As much as I want to stick it to corporations, a legal solution is worrisome. And given the precedent, it's also unlikely to succeed. We're talking about defining Magic: The Gathering and baseball cards as illegal racketeering, an accusation they've weathered successfully for years.
What to do
The dopamine rush described by Dr. Clark is real, and its easy to see how loot boxes could get children and people who are prone to addiction to overspend. For that and many other reasons, I'd love to get rid of them, if not by forcing indie game developers to submit their games to their state's gambling control board for inspection. Frustratingly, though, I doubt the catalyst for change will be reduced profits.
The truth is that loot boxes are fun to open. I've purchased keys for Rocket League crates—because I must have the coolest car—and spending $10 here and there hasn't left me with regrets. Many probably feel the same way, so I'm doubtful that 'vote with your wallet' is going to force meaningful change. When they're relatively inoffensive, people are going to keep buying loot boxes, and blaming individual players pointlessly sets us against each other, instead of the people actually responsible: exorbitantly-paid executives and board members.

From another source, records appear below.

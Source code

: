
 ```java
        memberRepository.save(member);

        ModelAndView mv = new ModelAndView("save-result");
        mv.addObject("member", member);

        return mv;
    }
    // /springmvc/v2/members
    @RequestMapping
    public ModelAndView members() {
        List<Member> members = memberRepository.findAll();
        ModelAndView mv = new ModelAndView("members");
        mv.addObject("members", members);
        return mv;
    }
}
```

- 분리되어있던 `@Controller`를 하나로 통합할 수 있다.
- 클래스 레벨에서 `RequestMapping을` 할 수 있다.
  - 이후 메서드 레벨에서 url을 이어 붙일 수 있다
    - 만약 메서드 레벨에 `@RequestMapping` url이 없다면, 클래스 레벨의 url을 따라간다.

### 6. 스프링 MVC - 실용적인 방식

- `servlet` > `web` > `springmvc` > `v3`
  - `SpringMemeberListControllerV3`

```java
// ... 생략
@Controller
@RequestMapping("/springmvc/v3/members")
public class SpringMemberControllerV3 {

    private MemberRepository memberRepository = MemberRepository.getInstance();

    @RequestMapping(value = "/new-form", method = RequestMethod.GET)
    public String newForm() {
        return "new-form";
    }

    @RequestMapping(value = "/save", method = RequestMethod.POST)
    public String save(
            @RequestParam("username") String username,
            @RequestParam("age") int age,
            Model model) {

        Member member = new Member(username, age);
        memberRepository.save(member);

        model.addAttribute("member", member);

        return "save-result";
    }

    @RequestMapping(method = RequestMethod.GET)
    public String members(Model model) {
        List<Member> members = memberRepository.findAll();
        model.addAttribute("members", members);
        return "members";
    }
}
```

All I can recommend for now is that we keep calling out obnoxious implementations of loot boxes. We may not like what we get when Battlefront 2's premium currency returns, but that EA removed it the day before launch shows that player criticism had a significant effect. They botched one of their biggest launches of the year, ate a bunch of negative press, and could've avoided it all. Whether they end up making money on Battlefront 2 anyway, or losing money, they may think twice about the nature of their in-game purchases next time.

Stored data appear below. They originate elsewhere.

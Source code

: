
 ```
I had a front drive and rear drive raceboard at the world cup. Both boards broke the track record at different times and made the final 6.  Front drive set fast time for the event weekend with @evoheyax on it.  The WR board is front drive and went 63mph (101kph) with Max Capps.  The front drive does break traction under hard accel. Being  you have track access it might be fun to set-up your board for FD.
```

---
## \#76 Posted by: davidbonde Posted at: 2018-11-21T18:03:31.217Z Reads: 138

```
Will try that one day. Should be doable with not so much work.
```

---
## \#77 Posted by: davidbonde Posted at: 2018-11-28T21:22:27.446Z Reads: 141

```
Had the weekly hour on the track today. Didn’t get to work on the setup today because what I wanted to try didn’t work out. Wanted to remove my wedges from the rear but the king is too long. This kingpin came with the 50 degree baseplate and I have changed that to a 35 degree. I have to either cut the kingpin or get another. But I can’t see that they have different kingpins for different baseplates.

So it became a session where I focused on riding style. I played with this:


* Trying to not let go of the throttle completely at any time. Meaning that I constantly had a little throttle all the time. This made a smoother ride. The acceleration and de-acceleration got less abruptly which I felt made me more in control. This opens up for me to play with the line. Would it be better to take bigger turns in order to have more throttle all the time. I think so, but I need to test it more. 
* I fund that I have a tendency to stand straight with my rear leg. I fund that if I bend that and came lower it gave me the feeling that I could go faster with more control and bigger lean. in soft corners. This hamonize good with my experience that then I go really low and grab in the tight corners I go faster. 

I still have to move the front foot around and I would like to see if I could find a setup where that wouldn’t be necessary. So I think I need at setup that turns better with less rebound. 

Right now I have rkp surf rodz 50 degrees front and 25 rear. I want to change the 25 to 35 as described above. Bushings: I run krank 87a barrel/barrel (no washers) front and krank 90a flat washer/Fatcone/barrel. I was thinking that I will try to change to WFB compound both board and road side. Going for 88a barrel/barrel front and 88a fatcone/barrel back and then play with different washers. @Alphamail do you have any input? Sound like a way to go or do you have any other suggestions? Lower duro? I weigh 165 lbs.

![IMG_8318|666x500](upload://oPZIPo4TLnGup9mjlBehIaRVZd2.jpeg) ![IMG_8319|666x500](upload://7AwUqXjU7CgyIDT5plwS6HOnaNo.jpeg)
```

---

Inside the industry, I don't expect any individual to risk their job by publicly criticizing their bosses—we recently spoke to insiders about loot boxes, and they all asked to remain anonymous—though I can't imagine the average game developer employee loves designing simulated slot machines. On that note, there's a lot of work to do on the industry that, while seemingly unrelated, would help. Namely, an end to reliance on temporary contractors, crunch, and high turnover, and reasonable profit expectations that don't require every game to pull in half-a-billion dollars per year in microtransactions.
I do think it's understandable that publishers want to earn revenue from existing owners if they're providing a service. Servers cost money. But it feels pretty obvious that they've slowly been working toward something they knew we didn't want, hoping that if they turned up the heat gradually—first pre-order bonuses, then microtransactions, 'games as a service,' and finally cribbing the MTG model—we wouldn't notice that the system is designed to encourage overspending on items.

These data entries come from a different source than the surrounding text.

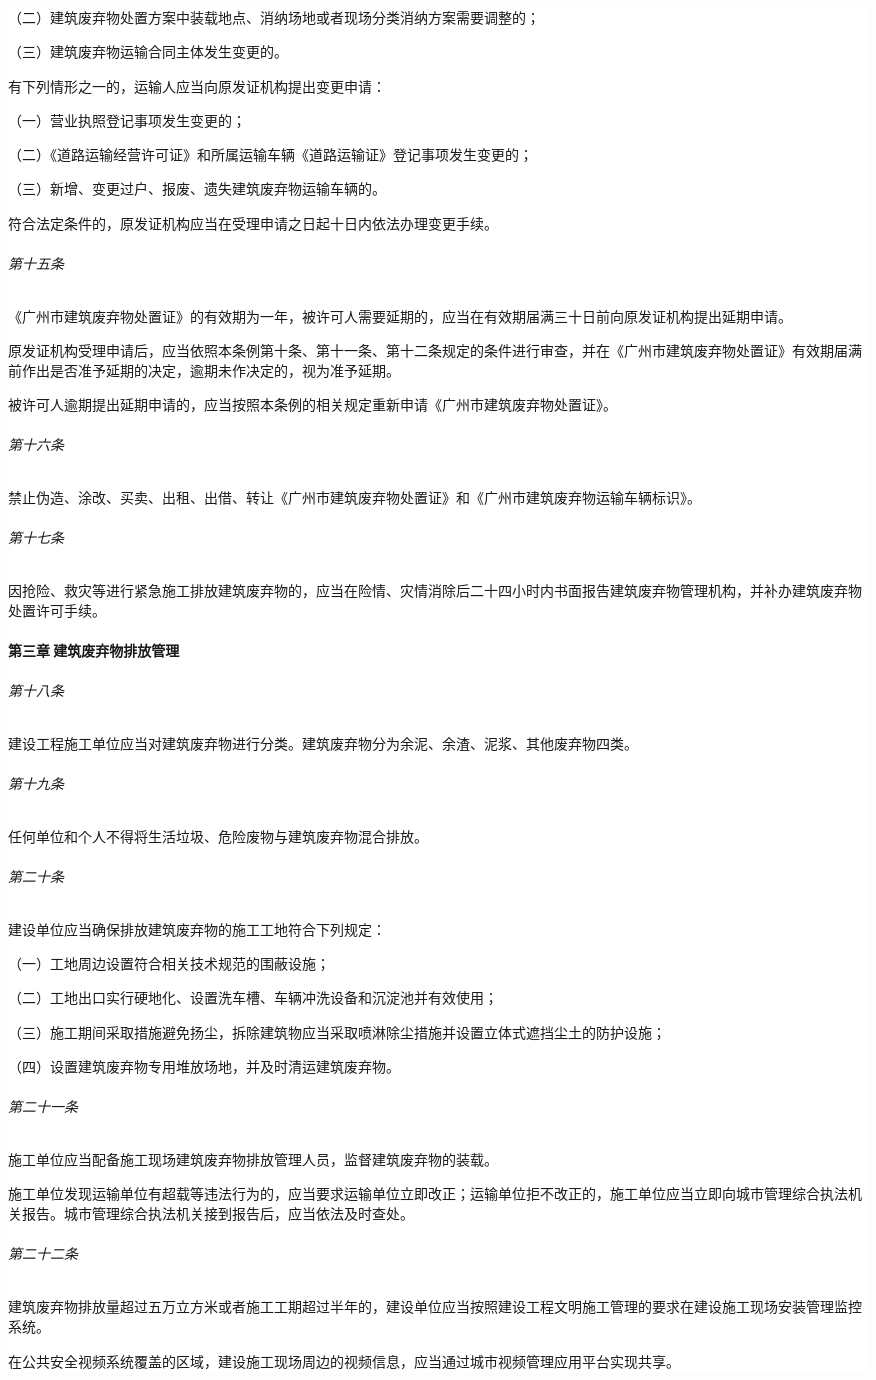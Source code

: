 （二）建筑废弃物处置方案中装载地点、消纳场地或者现场分类消纳方案需要调整的；

（三）建筑废弃物运输合同主体发生变更的。

有下列情形之一的，运输人应当向原发证机构提出变更申请：

（一）营业执照登记事项发生变更的；

（二）《道路运输经营许可证》和所属运输车辆《道路运输证》登记事项发生变更的；

（三）新增、变更过户、报废、遗失建筑废弃物运输车辆的。

符合法定条件的，原发证机构应当在受理申请之日起十日内依法办理变更手续。

###### 第十五条

《广州市建筑废弃物处置证》的有效期为一年，被许可人需要延期的，应当在有效期届满三十日前向原发证机构提出延期申请。

原发证机构受理申请后，应当依照本条例第十条、第十一条、第十二条规定的条件进行审查，并在《广州市建筑废弃物处置证》有效期届满前作出是否准予延期的决定，逾期未作决定的，视为准予延期。

被许可人逾期提出延期申请的，应当按照本条例的相关规定重新申请《广州市建筑废弃物处置证》。

###### 第十六条

禁止伪造、涂改、买卖、出租、出借、转让《广州市建筑废弃物处置证》和《广州市建筑废弃物运输车辆标识》。

###### 第十七条

因抢险、救灾等进行紧急施工排放建筑废弃物的，应当在险情、灾情消除后二十四小时内书面报告建筑废弃物管理机构，并补办建筑废弃物处置许可手续。

#### 第三章 建筑废弃物排放管理

###### 第十八条

建设工程施工单位应当对建筑废弃物进行分类。建筑废弃物分为余泥、余渣、泥浆、其他废弃物四类。

###### 第十九条

任何单位和个人不得将生活垃圾、危险废物与建筑废弃物混合排放。

###### 第二十条

建设单位应当确保排放建筑废弃物的施工工地符合下列规定：

（一）工地周边设置符合相关技术规范的围蔽设施；

（二）工地出口实行硬地化、设置洗车槽、车辆冲洗设备和沉淀池并有效使用；

（三）施工期间采取措施避免扬尘，拆除建筑物应当采取喷淋除尘措施并设置立体式遮挡尘土的防护设施；

（四）设置建筑废弃物专用堆放场地，并及时清运建筑废弃物。

###### 第二十一条

施工单位应当配备施工现场建筑废弃物排放管理人员，监督建筑废弃物的装载。

施工单位发现运输单位有超载等违法行为的，应当要求运输单位立即改正；运输单位拒不改正的，施工单位应当立即向城市管理综合执法机关报告。城市管理综合执法机关接到报告后，应当依法及时查处。

###### 第二十二条

建筑废弃物排放量超过五万立方米或者施工工期超过半年的，建设单位应当按照建设工程文明施工管理的要求在建设施工现场安装管理监控系统。

在公共安全视频系统覆盖的区域，建设施工现场周边的视频信息，应当通过城市视频管理应用平台实现共享。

Of course we noticed, and so have legislators, reigniting the 'gambling for children' collectable card game debates from the '90s. Collectible card games managed to slip away from the controversy, but now that it's back, the games industry has to reckon with the ethics of how it applies game systems to monetization, as well as the way it produces games and the profits they're expected to make. If they don't back off, at least a little—say, by only putting cosmetic items in boxes and always providing an alternative way to get them—someone else might make a decision for them.